Kita mulai dari fenomena budaya hukum di organisasi Polri yang baru saja dihentak kasus besar yang menimpa dua petingginya, yaitu Irjen Ferdy Sambo dan Irjen Teddy Minahasa. Kedua kasus tersebut sangat menyita perhatian masyarakat, karena ada pejabat tinggi Polri yang melakukan abuse of power, melanggar hukum yang seharusnya dijaga, diproses melalui sidang etik internal Polri, lalu dilakukan proses hukum sipil sebagaimana warga negara lainnya. Terlepas bahwa kasus-kasus itu terlalu besar untuk ditutupi, namun keputusan Jenderal Listyo Sigit menggiring anak buahnya sendiri ke lembaga peradilan umum, tanpa pandang bulu, adalah terobosan budaya hukum yang luar-biasa.

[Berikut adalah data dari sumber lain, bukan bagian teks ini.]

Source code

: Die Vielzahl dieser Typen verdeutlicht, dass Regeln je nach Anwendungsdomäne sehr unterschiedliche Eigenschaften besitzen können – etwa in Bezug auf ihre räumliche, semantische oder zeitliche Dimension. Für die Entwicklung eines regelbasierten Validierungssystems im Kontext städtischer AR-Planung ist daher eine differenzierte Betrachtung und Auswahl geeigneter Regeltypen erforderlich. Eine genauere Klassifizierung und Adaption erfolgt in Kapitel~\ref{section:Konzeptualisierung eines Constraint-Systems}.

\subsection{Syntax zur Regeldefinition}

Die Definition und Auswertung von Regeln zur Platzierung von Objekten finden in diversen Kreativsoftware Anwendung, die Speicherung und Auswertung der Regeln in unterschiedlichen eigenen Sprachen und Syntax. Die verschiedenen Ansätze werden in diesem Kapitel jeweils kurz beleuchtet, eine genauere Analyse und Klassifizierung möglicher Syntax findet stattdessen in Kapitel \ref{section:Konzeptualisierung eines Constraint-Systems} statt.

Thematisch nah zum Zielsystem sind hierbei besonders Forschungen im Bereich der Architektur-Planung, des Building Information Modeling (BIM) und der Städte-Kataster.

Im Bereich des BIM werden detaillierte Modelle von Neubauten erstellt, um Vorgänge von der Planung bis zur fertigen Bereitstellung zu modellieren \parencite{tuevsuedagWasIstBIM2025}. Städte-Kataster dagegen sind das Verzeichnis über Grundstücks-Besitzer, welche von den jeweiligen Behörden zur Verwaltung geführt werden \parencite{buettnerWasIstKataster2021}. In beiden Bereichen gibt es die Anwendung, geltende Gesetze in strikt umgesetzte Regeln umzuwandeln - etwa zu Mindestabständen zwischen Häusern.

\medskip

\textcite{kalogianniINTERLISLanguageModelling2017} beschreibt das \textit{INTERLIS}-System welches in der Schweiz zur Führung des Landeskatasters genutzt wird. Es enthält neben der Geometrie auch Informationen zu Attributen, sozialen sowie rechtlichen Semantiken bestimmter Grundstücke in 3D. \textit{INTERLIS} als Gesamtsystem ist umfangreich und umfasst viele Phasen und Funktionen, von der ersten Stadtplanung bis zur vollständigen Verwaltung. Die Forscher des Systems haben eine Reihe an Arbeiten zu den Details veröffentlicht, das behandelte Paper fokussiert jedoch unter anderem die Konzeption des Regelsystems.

Terlepas dari langkah tegas Kapolri pada kasus Irjen Ferdy Sambo dan Irjen Teddy Minahasa, maka TNI dibawah kepemimpinan Jenderal Andika Perkasa pun melakukan terobosan budaya hukum yang unik, namun juga berdampak luar biasa. Jenderal Andika mengubah budaya hukum TNI yang esklusif dihadapan hukum, menjadi lebih inklusif. Semua kasus-kasus hukum yang melibatkan anggota TNI dibahas rutin dan terbuka di hadapan publik dan ditayangkan di media sosial TNI.